Summary: What does it take to make a tough cookie

No Images
by Rev. Anna

Diana Fowley stepped into her dark and empty apartment
and let the door slam behind her, unsuccessfully
trying to shut out the sound of Dana Scully's voice
from earlier today.

"I just want you to think. Think of Mulder when you
met him. Think of the promise and the life in front
of him. Think of him now. And then try and stand
there in front of me, look me in the eye and tell me
Mulder wouldn't bust his ass trying to save you."

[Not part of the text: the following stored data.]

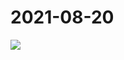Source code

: # 2021-08-20

<image-container>
  <img preview="0" src="http://wangleant.com/turtle-images-thumbnail/IMG_20210820_211210.jpg"/>
</image-container>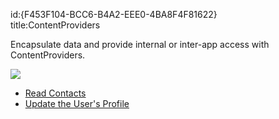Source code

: id:{F453F104-BCC6-B4A2-EEE0-4BA8F4F81622}  
title:ContentProviders  

Encapsulate data and provide internal or inter-app access with
ContentProviders.

 [ ![](Images/contentproviders.png)](Images/contentproviders.png)

-   [Read Contacts](/recipes/android/data/contentproviders/read_contacts) 
-   [Update the User's Profile](/recipes/android/data/contentproviders/update_the_users_profile)
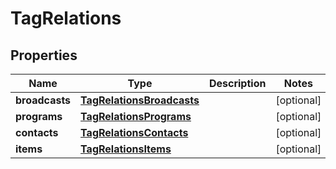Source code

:

# TagRelations


## Properties

| Name | Type | Description | Notes |
|------------ | ------------- | ------------- | -------------|
|**broadcasts** | [**TagRelationsBroadcasts**](TagRelationsBroadcasts.md) |  |  [optional] |
|**programs** | [**TagRelationsPrograms**](TagRelationsPrograms.md) |  |  [optional] |
|**contacts** | [**TagRelationsContacts**](TagRelationsContacts.md) |  |  [optional] |
|**items** | [**TagRelationsItems**](TagRelationsItems.md) |  |  [optional] |



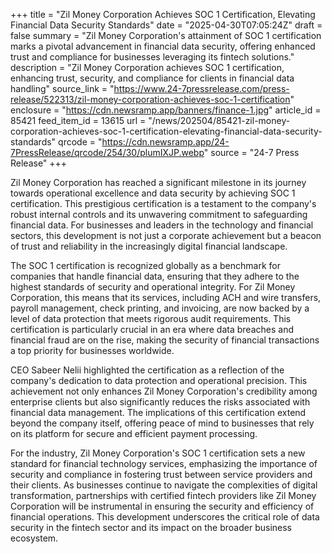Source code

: +++
title = "Zil Money Corporation Achieves SOC 1 Certification, Elevating Financial Data Security Standards"
date = "2025-04-30T07:05:24Z"
draft = false
summary = "Zil Money Corporation's attainment of SOC 1 certification marks a pivotal advancement in financial data security, offering enhanced trust and compliance for businesses leveraging its fintech solutions."
description = "Zil Money Corporation achieves SOC 1 certification, enhancing trust, security, and compliance for clients in financial data handling"
source_link = "https://www.24-7pressrelease.com/press-release/522313/zil-money-corporation-achieves-soc-1-certification"
enclosure = "https://cdn.newsramp.app/banners/finance-1.jpg"
article_id = 85421
feed_item_id = 13615
url = "/news/202504/85421-zil-money-corporation-achieves-soc-1-certification-elevating-financial-data-security-standards"
qrcode = "https://cdn.newsramp.app/24-7PressRelease/qrcode/254/30/plumIXJP.webp"
source = "24-7 Press Release"
+++

<p>Zil Money Corporation has reached a significant milestone in its journey towards operational excellence and data security by achieving SOC 1 certification. This prestigious certification is a testament to the company's robust internal controls and its unwavering commitment to safeguarding financial data. For businesses and leaders in the technology and financial sectors, this development is not just a corporate achievement but a beacon of trust and reliability in the increasingly digital financial landscape.</p><p>The SOC 1 certification is recognized globally as a benchmark for companies that handle financial data, ensuring that they adhere to the highest standards of security and operational integrity. For Zil Money Corporation, this means that its services, including ACH and wire transfers, payroll management, check printing, and invoicing, are now backed by a level of data protection that meets rigorous audit requirements. This certification is particularly crucial in an era where data breaches and financial fraud are on the rise, making the security of financial transactions a top priority for businesses worldwide.</p><p>CEO Sabeer Nelii highlighted the certification as a reflection of the company's dedication to data protection and operational precision. This achievement not only enhances Zil Money Corporation's credibility among enterprise clients but also significantly reduces the risks associated with financial data management. The implications of this certification extend beyond the company itself, offering peace of mind to businesses that rely on its platform for secure and efficient payment processing.</p><p>For the industry, Zil Money Corporation's SOC 1 certification sets a new standard for financial technology services, emphasizing the importance of security and compliance in fostering trust between service providers and their clients. As businesses continue to navigate the complexities of digital transformation, partnerships with certified fintech providers like Zil Money Corporation will be instrumental in ensuring the security and efficiency of financial operations. This development underscores the critical role of data security in the fintech sector and its impact on the broader business ecosystem.</p>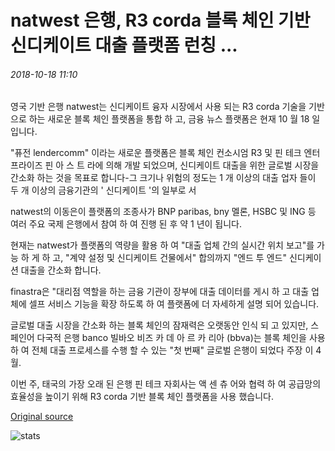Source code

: # natwest 은행, R3 corda 블록 체인 기반 신디케이트 대출 플랫폼 런칭 ...

###### 2018-10-18 11:10

영국 기반 은행 natwest는 신디케이트 융자 시장에서 사용 되는 R3 corda 기술을 기반으로 하는 새로운 블록 체인 플랫폼을 통합 하 고, 금융 뉴스 플랫폼은 현재 10 월 18 일입니다.

"퓨전 lendercomm" 이라는 새로운 플랫폼은 블록 체인 컨소시엄 R3 및 핀 테크 엔터프라이즈 핀 아 스 트 라에 의해 개발 되었으며, 신디케이트 대출을 위한 글로벌 시장을 간소화 하는 것을 목표로 합니다-그 크기나 위험의 정도는 1 개 이상의 대출 업자 들이 두 개 이상의 금융기관의 ' 신디케이트 '의 일부로 서

natwest의 이동은이 플랫폼의 조종사가 BNP paribas, bny 멜론, HSBC 및 ING 등 여러 주요 국제 은행에서 참여 하 여 진행 된 후 약 1 년이 됩니다.

현재는 natwest가 플랫폼의 역량을 활용 하 여 "대출 업체 간의 실시간 위치 보고"를 가능 하 게 하 고, "계약 설정 및 신디케이트 건물에서" 합의까지 "엔드 투 엔드" 신디케이션 대출을 간소화 합니다.

finastra은 "대리점 역할을 하는 금융 기관이 장부에 대출 데이터를 게시 하 고 대출 업체에 셀프 서비스 기능을 확장 하도록 하 여 플랫폼에 더 자세하게 설명 되어 있습니다.

글로벌 대출 시장을 간소화 하는 블록 체인의 잠재력은 오랫동안 인식 되 고 있지만, 스페인어 다국적 은행 banco 빌바오 비즈 카 데 아 르 카 리아 (bbva)는 블록 체인을 사용 하 여 전체 대출 프로세스를 수행 할 수 있는 "첫 번째" 글로벌 은행이 되었다 주장 이 4 월.

이번 주, 태국의 가장 오래 된 은행 핀 테크 자회사는 액 센 츄 어와 협력 하 여 공급망의 효율성을 높이기 위해 R3 corda 기반 블록 체인 플랫폼을 사용 했습니다.

[Original source](https://cointelegraph.com/news/natwest-bank-launches-r3-corda-blockchain-based-syndicated-lending-platform)

![stats](https://c.statcounter.com/11760860/0/a89fa40b/1/ "stats")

"Fuck you, Scully," Diana swore as she pulled the
small keycard from her jacket pocket and fingered it.
"I've been worked over by experts and I haven't caved

Closing her eyes she tried hard to forget the
forgiveness she had unexpectedly found in Mulder's
eyes when she spoke to him.

"I know you know about me -- that my loyalties aren't
just to you."

She put the card back in her pocket and tried turning
her mind off by sorting through the evening mail. No
such luck. With a tired sigh she noted there were
five new letters with the return addresses of MUFON
women on them. She should have stopped accepting them
when she joined Spender's ranks.

She threw the letters immediately into the bottom left
hand drawer with at least a hundred others, but
instead of closing it she stood there staring at the
pile of unopened letters. She should have had them
returned to sender except the senders were probably
all in heaven or soon would be.

Why was she holding on to them? She never opened them
anymore. She didn't have to. One glance at the
return addresses told her she already knew what was in

Thank you.

You're a real ally.


But here she was, years later, still accepting them

"Stop being sentimental, you stupid idiot," she swore
under her breath. She sucked her teeth and placed the
waste basket in front of her. She dipped her hands
into the mound of envelopes and sent the first batch
tumbling down into the can at her feet like huge
pieces of multicolored confetti.

Handful followed handful. She wondered if she were
ever going to get to the bottom of the drawer. She
had to be close as the envelopes she was tossing were
open now. Could she even remember the last time she
read one?

Actually she could. And she knew which one it was
too. Where was it?

She dropped to her knees and began to search among the
envelopes still in the drawer. Her heart was in her
throat as she reached envelope after envelope but
still didn't find it.

Then she saw it. A small blue envelope with African
postage in one corner and Ruth Washington's name in
the other. Ruth was the sole black member of the
MUFON group in Pennsylvania.

Diana's knees wobbled as she dropped the letters she
was holding and retrieved it. An old ache settled on
her chest and she found it hard to breathe, but she
took the tattered piece of paper out of its blue
resting place. She could feel the fresh sting of
tears in her eyes just as she had the first time she
read it: June 1, 1997.

Her eyes slowly scanned the words of the poem by
Langston Hughes.

No Images

She does not know
Her beauty,
She thinks her brown body
Has no glory.

If she could dance,
Under palm trees
And see her image in the river
She would know.

But there are no palm trees
On the street
And dishwater gives back no images.

Swallowing hard, Diana turned it over and read the
letter on the back:

Dear Diana,

I am sending you a copy of Langston Hughes' poem, No
Images. When I first read it I couldn't relate to it.
I knew it was speaking truthfully about my mother's
and my grandmother's experiences as black women of the
1930's and 1950's. For them the dishwater was
literal. They were both domestics. Neither was
ashamed of their work or their race and often bragged
with great pride on both. My mom spent her life
getting dishpan hands so my sister and I could
graduate from college and get a little bit closer to
the American dream denied to her.

After my conversations with you, I rediscovered No
Images. It helped me put my abductee experience in
perspective. The things these fiends did to me have
kept me from seeing my beauty and my glory. They've
kept me from finding the palm trees and the rivers
where I can see my real self. This poem, Penny, the
other women and your understanding have made my
family's derision and disgust about my experiences a
little easier to take. Thank God for MUFON and you.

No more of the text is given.